V.A. Petrenko1,2, G.P. Smith3, M.M. Mazooji3 and T. Quinn4

1 Department of Pathobiology, College of Veterinary Medicine, Auburn University, AL 36849 and 3 Division of Biological Sciences and 4 Department of Biochemistry, University of Missouri, Columbia, MO 65211, USA

The library described here is a collection of phages with six degenerate codons in gene VIII, specifying amino acids 12, 13, 15–17 and 19 of the major coat protein. The randomized positions are surface exposed in the wild-type protein and thus might be expected to tolerate a great diversity of side chains without compromising phage viability.
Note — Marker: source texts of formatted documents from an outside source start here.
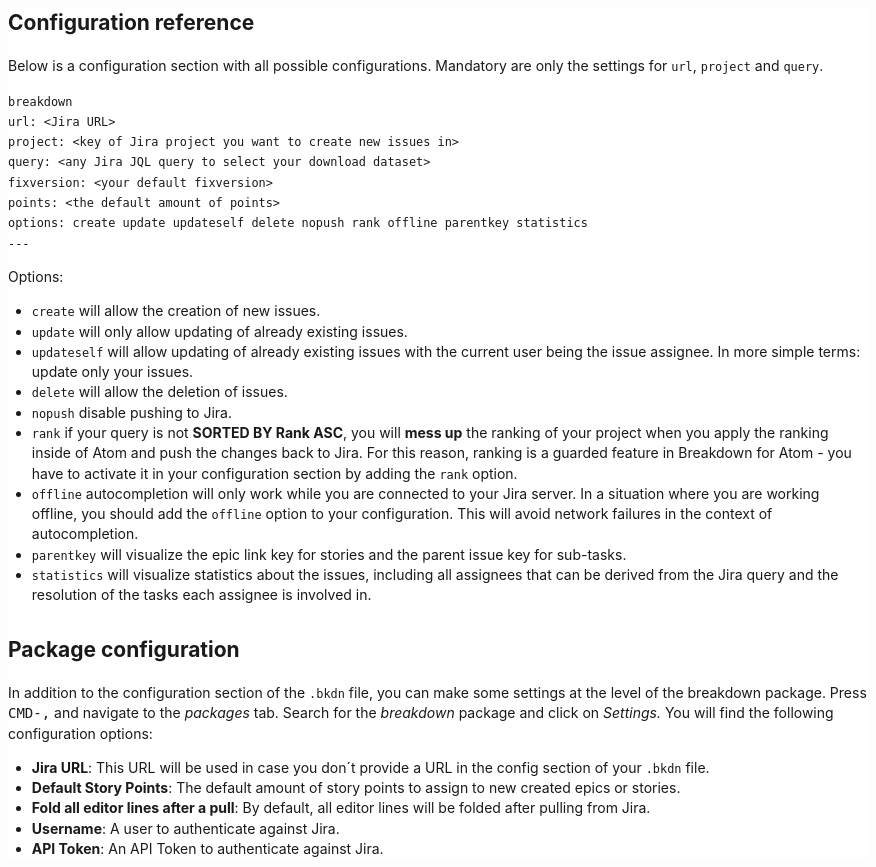 ## Configuration reference

Below is a configuration section with all possible configurations. Mandatory are only the settings for `url`, `project` and `query`.

```
breakdown
url: <Jira URL>
project: <key of Jira project you want to create new issues in>
query: <any Jira JQL query to select your download dataset>
fixversion: <your default fixversion>
points: <the default amount of points>
options: create update updateself delete nopush rank offline parentkey statistics
---
```

Options:

-   `create` will allow the creation of new issues.
-   `update` will only allow updating of already existing issues.
-   `updateself` will allow updating of already existing issues with the current user being the issue assignee. In more simple terms: update only your issues.
-   `delete` will allow the deletion of issues.
-   `nopush` disable pushing to Jira.
-   `rank` if your query is not **SORTED BY Rank ASC**, you will **mess up** the ranking of your project when you apply the ranking inside of Atom and push the changes back to Jira. For this reason, ranking is a guarded feature in Breakdown for Atom - you have to activate it in your configuration section by adding the `rank` option.
-   `offline` autocompletion will only work while you are connected to your Jira server. In a situation where you are working offline, you should add the `offline` option to your configuration. This will avoid network failures in the context of autocompletion.
-   `parentkey` will visualize the epic link key for stories and the parent issue key for sub-tasks.
-   `statistics` will visualize statistics about the issues, including all assignees that can be derived from the Jira query and the resolution of the tasks each assignee is involved in.

## Package configuration

In addition to the configuration section of the `.bkdn` file, you can make some settings at the level of the breakdown package. Press <kbd>CMD-,</kbd> and navigate to the _packages_ tab. Search for the _breakdown_ package and click on _Settings._ You will find the following configuration options:

-   **Jira URL**: This URL will be used in case you don´t provide a URL in the config section of your `.bkdn` file.
-   **Default Story Points**: The default amount of story points to assign to new created epics or stories.
-   **Fold all editor lines after a pull**: By default, all editor lines will be folded after pulling from Jira.
-   **Username**: A user to authenticate against Jira. 
-   **API Token**: An API Token to authenticate against Jira.
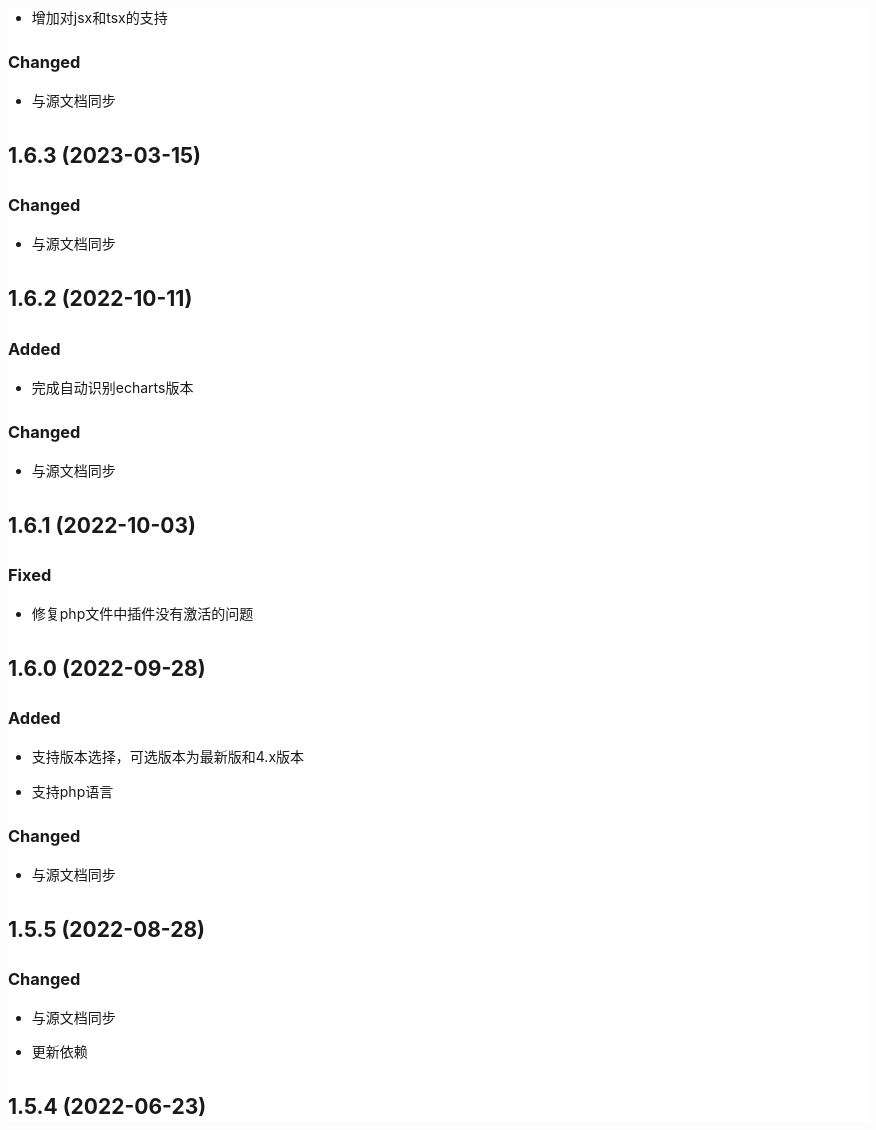 - 增加对jsx和tsx的支持

### Changed

- 与源文档同步

## 1.6.3 (2023-03-15)

### Changed

- 与源文档同步

## 1.6.2 (2022-10-11)

### Added

- 完成自动识别echarts版本

### Changed

- 与源文档同步

## 1.6.1 (2022-10-03)

### Fixed

- 修复php文件中插件没有激活的问题

## 1.6.0 (2022-09-28)

### Added

- 支持版本选择，可选版本为最新版和4.x版本

- 支持php语言

### Changed

- 与源文档同步

## 1.5.5 (2022-08-28)

### Changed

- 与源文档同步

- 更新依赖

## 1.5.4 (2022-06-23)
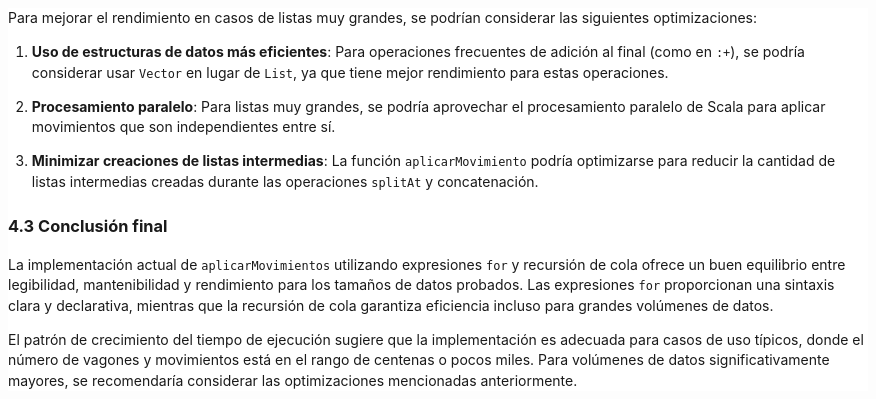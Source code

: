Para mejorar el rendimiento en casos de listas muy grandes, se podrían considerar las siguientes optimizaciones:

1. **Uso de estructuras de datos más eficientes**: Para operaciones frecuentes de adición al final (como en `:+`), se podría considerar usar `Vector` en lugar de `List`, ya que tiene mejor rendimiento para estas operaciones.

2. **Procesamiento paralelo**: Para listas muy grandes, se podría aprovechar el procesamiento paralelo de Scala para aplicar movimientos que son independientes entre sí.

3. **Minimizar creaciones de listas intermedias**: La función `aplicarMovimiento` podría optimizarse para reducir la cantidad de listas intermedias creadas durante las operaciones `splitAt` y concatenación.

### 4.3 Conclusión final

La implementación actual de `aplicarMovimientos` utilizando expresiones `for` y recursión de cola ofrece un buen equilibrio entre legibilidad, mantenibilidad y rendimiento para los tamaños de datos probados. Las expresiones `for` proporcionan una sintaxis clara y declarativa, mientras que la recursión de cola garantiza eficiencia incluso para grandes volúmenes de datos.

El patrón de crecimiento del tiempo de ejecución sugiere que la implementación es adecuada para casos de uso típicos, donde el número de vagones y movimientos está en el rango de centenas o pocos miles. Para volúmenes de datos significativamente mayores, se recomendaría considerar las optimizaciones mencionadas anteriormente.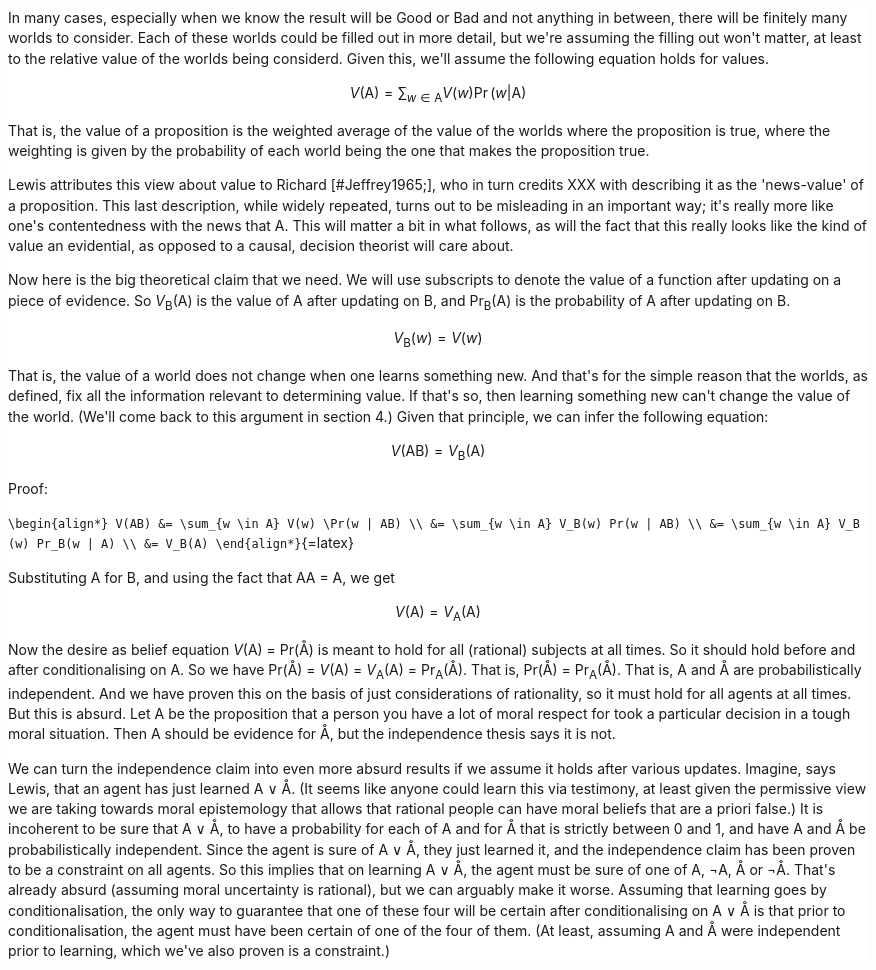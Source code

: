 In many cases, especially when we know the result will be Good or Bad and not anything in between, there will be finitely many worlds to consider. Each of these worlds could be filled out in more detail, but we're assuming the filling out won't matter, at least to the relative value of the worlds being considerd. Given this, we'll assume the following equation holds for values.

$$V(\text{A}) = \sum_{w \in \text{A}} V(w) \Pr(w | \text{A})$$

That is, the value of a proposition is the weighted average of the value of the worlds where the proposition is true, where the weighting is given by the probability of each world being the one that makes the proposition true. 

Lewis attributes this view about value to Richard [#Jeffrey1965;], who in turn credits XXX with describing it as the 'news-value' of a proposition. This last description, while widely repeated, turns out to be misleading in an important way; it's really more like one's contentedness with the news that A. This will matter a bit in what follows, as will the fact that this really looks like the kind of value an evidential, as opposed to a causal, decision theorist will care about.

Now here is the big theoretical claim that we need. We will use subscripts to denote the value of a function after updating on a piece of evidence. So $V_\text{B}(\text{A})$ is the value of A after updating on B, and $\Pr_\text{B}(\text{A})$ is the probability of A after updating on B.

$$V_\text{B}(w) = V(w)$$

That is, the value of a world does not change when one learns something new. And that's for the simple reason that the worlds, as defined, fix all the information relevant to determining value. If that's so, then learning something new can't change the value of the world. (We'll come back to this argument in section 4.) Given that principle, we can infer the following equation:

$$V(\text{AB}) = V_\text{B}(\text{A})$$

Proof: 

``\begin{align*}
V(AB) &= \sum_{w \in A} V(w) \Pr(w | AB) \\
&= \sum_{w \in A} V_B(w) Pr(w | AB) \\
&= \sum_{w \in A} V_B(w) Pr_B(w | A) \\
&= V_B(A)
\end{align*}``{=latex}

Substituting A for B, and using the fact that AA = A, we get

$$V(\text{A}) = V_\text{A}(\text{A})$$

Now the desire as belief equation $V$(A) = Pr(Å) is meant to hold for all (rational) subjects at all times. So it should hold before and after conditionalising on A. So we have Pr(Å) = $V$(A) = $V_\text{A}$(A) = $\Pr_\text{A}$(Å). That is, Pr(Å) = $\Pr_\text{A}$(Å). That is, A and Å are probabilistically independent. And we have proven this on the basis of just considerations of rationality, so it must hold for all agents at all times. But this is absurd. Let A be the proposition that a person you have a lot of moral respect for took a particular decision in a tough moral situation. Then A should be evidence for Å, but the independence thesis says it is not.

We can turn the independence claim into even more absurd results if we assume it holds after various updates. Imagine, says Lewis, that an agent has just learned A $\vee$ Å. (It seems like anyone could learn this via testimony, at least given the permissive view we are taking towards moral epistemology that allows that rational people can have moral beliefs that are a priori false.) It is incoherent to be sure that A $\vee$ Å, to have a probability for each of A and for Å that is strictly between 0 and 1, and have A and Å be probabilistically independent. Since the agent is sure of A $\vee$ Å, they  just learned it, and the independence claim has been proven to be a constraint on all agents. So this implies that on learning A $\vee$ Å, the agent must be sure of one of A, $\neg$A, Å or $\neg$Å. That's already absurd (assuming moral uncertainty is rational), but we can arguably make it worse. Assuming that learning goes by conditionalisation, the only way to guarantee that one of these four will be certain after conditionalising on A $\vee$ Å is that prior to conditionalisation, the agent must have been certain of one of the four of them. (At least, assuming A and Å were independent prior to learning, which we've also proven is a constraint.)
In agreement with this supposition, the new library showed great diversity of amino acids at the randomized positions and diversity did not diminish noticeably during repeated subculture. Despite their diversity, however, the randomized positions should be strongly constrained conformationally because they lie in an extended {alpha}-helical portion of the protein, stabilized by numerous inter- and intra-subunit contacts—a presupposition corroborated by circular dichroism spectroscopy of many library members. To reflect this conformational homogeneity and the fact that random amino acids subtend a major fraction of the surface `landscape’ of the particle, we call the new construct an alpha landscape library. It can be used as a source of {alpha}-helical ligands and substitute antibodies.